Saturday, November 9, 2013

Intel Secret Underground Laboratory

Intel Secret Underground Laboratory

8 November 2013
Intel Secret Underground Laboratory
A sends:
J wrote:
> ...
> It has been about 31 years since I worked at Intel; at the time they were
> developing the first DRAMs with 'redundancy': The ability to swap out
> 'rows' and 'columns', or potentially blocks, of storage elements. This was
> done to be able to drastically increase the yield of such chips: Test
> programs were written to identify errors (single bits; bad rows; bad
> columns; bad blocks) and swap out with 'invisible' rows/columns/blocks with
> others. Presumably, modern flash ROM has long used similar abilities. If
> that is the case, there is some kind of ordinarily-invisible storage areas
> (blocks, most likely) in those flash-drives.
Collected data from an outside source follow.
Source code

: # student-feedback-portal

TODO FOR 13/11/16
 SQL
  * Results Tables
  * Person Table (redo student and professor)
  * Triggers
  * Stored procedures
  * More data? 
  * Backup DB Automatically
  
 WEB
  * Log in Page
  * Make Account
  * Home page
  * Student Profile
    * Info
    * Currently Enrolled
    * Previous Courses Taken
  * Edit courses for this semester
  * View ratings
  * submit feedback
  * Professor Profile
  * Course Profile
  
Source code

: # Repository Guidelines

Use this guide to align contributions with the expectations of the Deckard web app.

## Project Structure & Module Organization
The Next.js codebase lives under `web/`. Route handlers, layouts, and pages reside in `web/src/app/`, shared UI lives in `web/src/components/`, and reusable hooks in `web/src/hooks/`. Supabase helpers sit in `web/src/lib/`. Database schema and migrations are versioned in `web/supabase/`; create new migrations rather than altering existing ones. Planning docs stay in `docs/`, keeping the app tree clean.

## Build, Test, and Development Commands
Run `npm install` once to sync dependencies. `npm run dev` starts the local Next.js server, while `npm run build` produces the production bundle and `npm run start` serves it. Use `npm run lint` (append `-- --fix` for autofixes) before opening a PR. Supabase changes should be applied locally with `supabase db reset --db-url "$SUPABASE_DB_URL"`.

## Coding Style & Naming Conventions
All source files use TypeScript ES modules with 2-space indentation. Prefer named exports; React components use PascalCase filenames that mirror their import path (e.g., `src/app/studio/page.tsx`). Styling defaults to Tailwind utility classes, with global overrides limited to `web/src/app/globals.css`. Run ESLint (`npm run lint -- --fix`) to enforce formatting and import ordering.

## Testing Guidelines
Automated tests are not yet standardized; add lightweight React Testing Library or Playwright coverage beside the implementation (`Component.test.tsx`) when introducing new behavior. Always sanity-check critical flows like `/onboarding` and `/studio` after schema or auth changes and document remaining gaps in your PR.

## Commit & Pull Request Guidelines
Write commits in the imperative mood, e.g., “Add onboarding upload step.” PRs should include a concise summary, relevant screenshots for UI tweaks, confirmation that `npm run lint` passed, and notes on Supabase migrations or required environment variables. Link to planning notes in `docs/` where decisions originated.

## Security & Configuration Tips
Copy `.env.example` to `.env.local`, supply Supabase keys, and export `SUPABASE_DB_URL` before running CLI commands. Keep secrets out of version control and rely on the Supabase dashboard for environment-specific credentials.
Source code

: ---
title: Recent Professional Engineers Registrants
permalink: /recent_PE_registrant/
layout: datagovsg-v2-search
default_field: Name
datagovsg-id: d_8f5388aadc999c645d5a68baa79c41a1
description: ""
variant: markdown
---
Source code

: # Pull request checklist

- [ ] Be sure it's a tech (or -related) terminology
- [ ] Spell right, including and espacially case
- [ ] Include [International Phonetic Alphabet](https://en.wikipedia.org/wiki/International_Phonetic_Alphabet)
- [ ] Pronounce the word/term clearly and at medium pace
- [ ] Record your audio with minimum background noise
Such areas were sometimes
> 'activated' (made to appear/disappear) by out-of-spec voltages (above +5
> volts), but it's possible also that reading or 'writing' combinations of
> pre-specified data would also do this. It's been too long for me to give
> detailed assistance, but I can well imagine that 'they' are taking advantage
> of such 'features'.
Intel would be a strange beast for you today J.
There's a secret underground facility in Oregon (perhaps Cali too) for
classified intelligence work. some small fraction of Intel employees even
know it exists.
There they sequester CPU vulnerability research of sufficient implication.
There they sequester hardware level exploitation research of sufficient
implication. There they work on TS/SCI compartmented projects for USGOV.
45.545981, -122.962680
Hillsboro, OR
To the east, power (and interesting perimeter controls)
To the west, underground TS facilities accessed via underground
tunnel under parking to main complex.